Saçlarıyla oynarken birden gözlerini açtı. Doğruldu ve geri çekildi.
"Ne işin var senin burda ne hakla evime gelebiliyorsun." sesi çatallıydı.Gözleri şişmişti.
"İzin verirsen açıklayacağım." hafifçe başını salladı.
"Konu Berk ve sana gelen not sözümü kesmeden dinle beni...Bak biliyorsun ki Berk benim en yakın arkadaşım. Onu çok severim kardeşim gibidir. Onun hakkındaki herşeyi bilirim.Her şeyi bana anlatır. Bu sana gelen not kimden geldi bilmiyorum. Ama Berk ilk başta seni sevmiyordu. Annesi ve babası evlenmesi koşuluyla ona şirketi bırakacaktı. O ise evlenmek değil birini sevmeyi bile beceremezdi. Annesiyle babasını inandırması gerekiyordu. Oyun olduğu anlaşılırsa şirketi alamazdı. O gün evden çıkmış ve konuştuğu ilk güzel kızla evleneceğini söylemiş kendine. İlk konuştuğu kişide senmişsin. İlk başta seni tekrar görüp görmeyeceği konusunda tereddütte kalmış ama sonra aynı üniversitede ve aynı sınıfta olunca oyuna başlamış. Seni kendine aşık etmiş. Ama o sana aşık olmamış. Hep güzelliğinden bahsederdi. Masum olduğundan... Kararsız kalmış oyunu devam ettirip ettirmemekte ama senin ona aşık olduğunu anlayınca devam ettirmiş. Babanın onların şirketinde çalıştığını öğrenince tesadüfen karşılaşma ayarlamış.Daha sonra yavaş yavaş sana aşık olmaya başlamış. Aşık oluncada bunları söylememeye karar vermiş ve mutlu olacağınızı düşünmüş. Ama asıl söylemek istediğin o seninle nişanlanmadan 3 hafta kadar önce biriyle birlikte olmuş." Özge bana anlamsızca bakıyordu. Sanki ruhu yoktu. Korkmaya başladım. Hafif sarstım kendine gelsin diye.Şoka girmişti.

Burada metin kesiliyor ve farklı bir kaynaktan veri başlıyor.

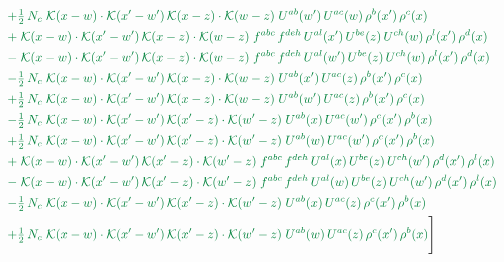 \documentclass[10pt]{article}
\numberwithin{equation}{section}
\begin{document}
\begin{align}
&\quad{\color{JIM}+\tfrac{1}{2}\,N_c\;\mathcal{K}(x-w)\cdot\mathcal{K}(x'-w')\,\mathcal{K}(x-z)\cdot\mathcal{K}(w-z)\;U^{ab}(w')\,U^{ac}(w)\,\rho^{b}(x')\,\rho^{c}(x)}\notag\\
&\quad{\color{JIM}+\;\mathcal{K}(x-w)\cdot\mathcal{K}(x'-w')\,\mathcal{K}(x-z)\cdot\mathcal{K}(w-z)\;f^{abc}\,f^{deh}\,U^{al}(x')\,U^{be}(z)\,U^{ch}(w)\,\rho^{l}(x')\,\rho^{d}(x)}\notag\\
&\quad{\color{JIM}-\;\mathcal{K}(x-w)\cdot\mathcal{K}(x'-w')\,\mathcal{K}(x-z)\cdot\mathcal{K}(w-z)\;f^{abc}\,f^{deh}\,U^{al}(w')\,U^{be}(z)\,U^{ch}(w)\,\rho^{l}(x')\,\rho^{d}(x)}\notag\\
&\quad{\color{JIM}-\tfrac{1}{2}\,N_c\;\mathcal{K}(x-w)\cdot\mathcal{K}(x'-w')\,\mathcal{K}(x-z)\cdot\mathcal{K}(w-z)\;U^{ab}(x')\,U^{ac}(z)\,\rho^{b}(x')\,\rho^{c}(x)}\notag\\
&\quad{\color{JIM}+\tfrac{1}{2}\,N_c\;\mathcal{K}(x-w)\cdot\mathcal{K}(x'-w')\,\mathcal{K}(x-z)\cdot\mathcal{K}(w-z)\;U^{ab}(w')\,U^{ac}(z)\,\rho^{b}(x')\,\rho^{c}(x)}\notag\\
&\quad{\color{JIM}-\tfrac{1}{2}\,N_c\;\mathcal{K}(x-w)\cdot\mathcal{K}(x'-w')\,\mathcal{K}(x'-z)\cdot\mathcal{K}(w'-z)\;U^{ab}(x)\,U^{ac}(w')\,\rho^{c}(x')\,\rho^{b}(x)}\notag\\
&\quad{\color{JIM}+\tfrac{1}{2}\,N_c\;\mathcal{K}(x-w)\cdot\mathcal{K}(x'-w')\,\mathcal{K}(x'-z)\cdot\mathcal{K}(w'-z)\;U^{ab}(w)\,U^{ac}(w')\,\rho^{c}(x')\,\rho^{b}(x)}\notag\\
&\quad{\color{JIM}+\;\mathcal{K}(x-w)\cdot\mathcal{K}(x'-w')\,\mathcal{K}(x'-z)\cdot\mathcal{K}(w'-z)\;f^{abc}\,f^{deh}\,U^{al}(x)\,U^{be}(z)\,U^{ch}(w')\,\rho^{d}(x')\,\rho^{l}(x)}\notag\\
&\quad{\color{JIM}-\;\mathcal{K}(x-w)\cdot\mathcal{K}(x'-w')\,\mathcal{K}(x'-z)\cdot\mathcal{K}(w'-z)\;f^{abc}\,f^{deh}\,U^{al}(w)\,U^{be}(z)\,U^{ch}(w')\,\rho^{d}(x')\,\rho^{l}(x)}\notag\\
&\quad{\color{JIM}-\tfrac{1}{2}\,N_c\;\mathcal{K}(x-w)\cdot\mathcal{K}(x'-w')\,\mathcal{K}(x'-z)\cdot\mathcal{K}(w'-z)\;U^{ab}(x)\,U^{ac}(z)\,\rho^{c}(x')\,\rho^{b}(x)}\notag\\
&\quad{\color{JIM}+\tfrac{1}{2}\,N_c\;\mathcal{K}(x-w)\cdot\mathcal{K}(x'-w')\,\mathcal{K}(x'-z)\cdot\mathcal{K}(w'-z)\;U^{ab}(w)\,U^{ac}(z)\,\rho^{c}(x')\,\rho^{b}(x)}\Bigg]\label{eq:gen1}
\end{align}
\end{document}
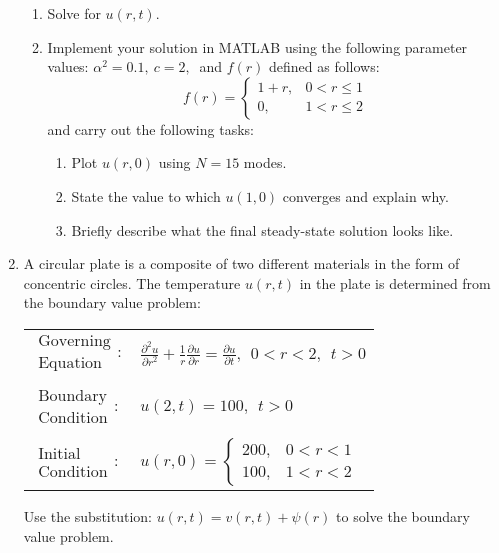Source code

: \begin{fullwidth}
\begin{enumerate}
\begin{enumerate}
\item Solve for $u(r,t)$.


\item Implement your solution in MATLAB using the following parameter values: $\alpha^2 = 0.1, \ c=2, \ $ and $f(r)$ defined as follows:
\begin{equation*}
f(r) = 
\begin{cases}
1+r, & 0 < r \le 1 \\
0, & 1 < r \le 2
\end{cases}
\end{equation*}
and carry out the following tasks:
\begin{enumerate}
\item Plot $u(r,0)$ using $N=15$ modes.
\item State the value to which $u(1,0)$ converges and explain why.  
\item Briefly describe what the final steady-state solution looks like.
\end{enumerate}

\end{enumerate}

\vspace{2.0cm}

\item A circular plate is a composite of two different materials in the form of concentric circles.  The temperature $u(r,t)$ in the plate is determined from the boundary value problem:

\begin{table}[h!]
\begin{tabular}{l l}
$\substack{\text{Governing} \\\text{Equation}}: $& $\frac{\partial^2 u}{\partial r^2} + \frac{1}{r}\frac{\partial u}{\partial r} = \frac{\partial u}{\partial t}, \ \ 0<r<2, \ \ t>0$ \\
& \\
$\substack{\text{Boundary} \\ \text{Condition}}: $& $u(2,t)=100, \ \ t>0$\\
& \\
$\substack{\text{Initial} \\ \text{Condition}}: $ & $u(r,0) = \begin{cases} 200, & 0<r<1 \\ 100, & 1 < r < 2  \end{cases} $ \\
\end{tabular}
\end{table}
Use the substitution: $u(r,t) = v(r,t) + \psi(r)$ to solve the boundary value problem. 


\end{enumerate}

\end{fullwidth}

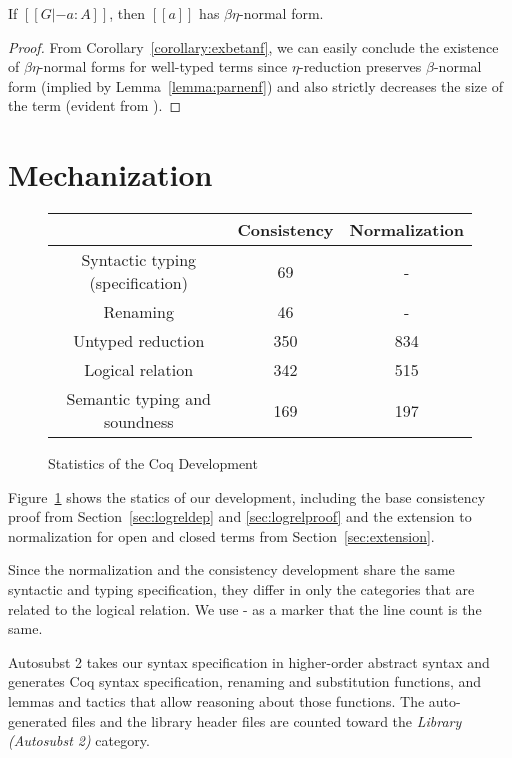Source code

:\documentclass[acmsmall,screen=true,
\ifpublic review=false\else,review=true\fi
  ,anonymous=\ifanonymous true\else false\fi]{acmart}
\begin{document}
\begin{corollary}
\label{corollary:exbetaeta}
If $[[G |- a : A]]$, then $[[a]]$ has $\beta\eta$-normal form.
\end{corollary}
\begin{proof}
  From Corollary~\ref{corollary:exbetanf}, we can easily conclude the
  existence of $\beta\eta$-normal forms for well-typed terms since
  $\eta$-reduction preserves $\beta$-normal form (implied by
  Lemma~\ref{lemma:parnenf}) and also strictly decreases the size of
  the term (evident from ).
\end{proof}




\section{Mechanization}
\label{sec:logrelmech}
\begin{figure}[h]
  \begin{tabular}{ c |  c  | c  }
    & Consistency & Normalization \\
    \hline
    Syntactic typing (specification) &  69 & - \\
    Renaming & 46 & -  \\
    Untyped reduction & 350 & 834 \\
    Logical relation & 342 & 515 \\
    Semantic typing and soundness & 169 & 197 \\
  \end{tabular}
  \caption{Statistics of the Coq Development}
  \label{fig:linecount}
\end{figure}

Figure~\ref{fig:linecount} shows the statics of our
development, including the base consistency proof from
Section~\ref{sec:logreldep} and \ref{sec:logrelproof} and the
extension to normalization for open and closed terms from
Section~\ref{sec:extension}.

Since the normalization and the consistency development share the same
syntactic and typing specification, they differ in only the categories
that are related to the logical relation. We use - as a marker that
the line count is the same.

Autosubst 2 takes our syntax specification in higher-order abstract
syntax and generates Coq syntax specification, renaming and
substitution functions, and lemmas and tactics that allow reasoning
about those functions. The auto-generated files and the library header
files are counted toward the \emph{Library (Autosubst 2)} category.
\end{document}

"Özge kendine gel!" sarsmaya devam ettim ama hareketsizce duruyordu. Ayağa kaldırdım. O an bayılması bir oldu. Kucağa alarak apar topar aşağı indim. Arabanın arka kapısını açarak yatırdım. Hemen direksiyona geçip gaza bastım. Bir yandan Burak'ı aradım.
"Alo. Ne oldu konuştun mu ?"
"Evet ama bayıldı arabadayım şimdi hastaneye götürüyorum. Ailesine hemen haber verme telaşlanmasınlar.İki sokak aşağıdaki hastane." diyip kapattım. Telefonu yan koltuğa fırlattım. İlk defa içimde bir korku hissediyordum. Keşke söylemeseydim. Belki hiç öğrenmezdi. Hastanenin acil kapısına yanaştım. Arabadan inip Özge'yi kucağıma aldım. Koşturarak içeri girdim. Hemen kapıdaki hemşire bizi bir odaya yönlendirdi. Doktor geldi.
"Nesi var?"
"Şoka girdi. Birden bayıldı."
"Tamam beyefendi sizi dışarı alalım." dışarı çıktım. Kapıda Buse ve Burakla karşılaştım.
"Nasıl durumu ?" dedi Buse.
"Bilmiyorum. Doktor muayene ediyor."
Biraz sonra doktor çıktı. Hepimiz merakla doktora bakıyorduk.
"Korkulacak bir şey yok. Yoğun stres altında kalmış. Serum verdik. Biraz dinlenmesi gerekiyor. Bu gün burda kalacak."
Yoğun stres derken dediklerim ona çok mu ağır gelmişti. Doktor giderken tekrar arkasını döndü.
"Bir daha bu kadar stres yaşamasın." deyip gitti.
"Ona tam olarak ne söyledin." dedi Burak.
"Herşeyi söyledim." elleriyle yüzünü kapatıp bir sağa bir sola yürümeye başladı.
"Ailesine ne diycez peki?" diye sordu Buse.
"Bilmiyorum. Bu konuyu anlatmasak daha iyi sanırım. "
Zaman geçiyordu. Bizde sabahı bekliyorduk. Özge'nin uyanmasını. Ona ne diyeceğimi bilmiyordum. Sorduğu sorulara nasıl cevap verecektim? En iyisi bunları uyanınca düşünmek.
Buse ve Burak bekleme yerinde uyuyakalmışlardı. Özge'yi görmek istiyordum. Yavaşça odanın kapısını açtım. Yatağın yanındaki sandalyeye oturdum. Saçlarını düzelttim. Elini tuttum.
"Özür dilerim. Bunları sana söylememem gerekti ama ya bizden öğrenecektin. Ya da başkasından. Bu oyunu kim oynuyorsa hiç iyi olmayacak. Onu bulacağım.Berk'e kızma ilk başta oyun olsa da onun aşık olduğunu biliyorum. Fotoğraflarda bakışlarından , seni anlatırken sesindeki heyecandan... Biliyor musun? Bir gün beni aradı ve durup dururken bana bir şey olursa Özge sana emanet dedi. Ona çok kızmıştım. Ama hissetmiş bir şey olacağını. Merak etme seni koruyacağım. Kimsenin zarar vermesine izin vermem. Kardeşime söz verdim." onu izlemek huzur veriyordu. O kadar kırılgan ve masum duruyor ki...
Yorulmuştum bugün en son hatırladığım uykudan gözlerimin kapanması.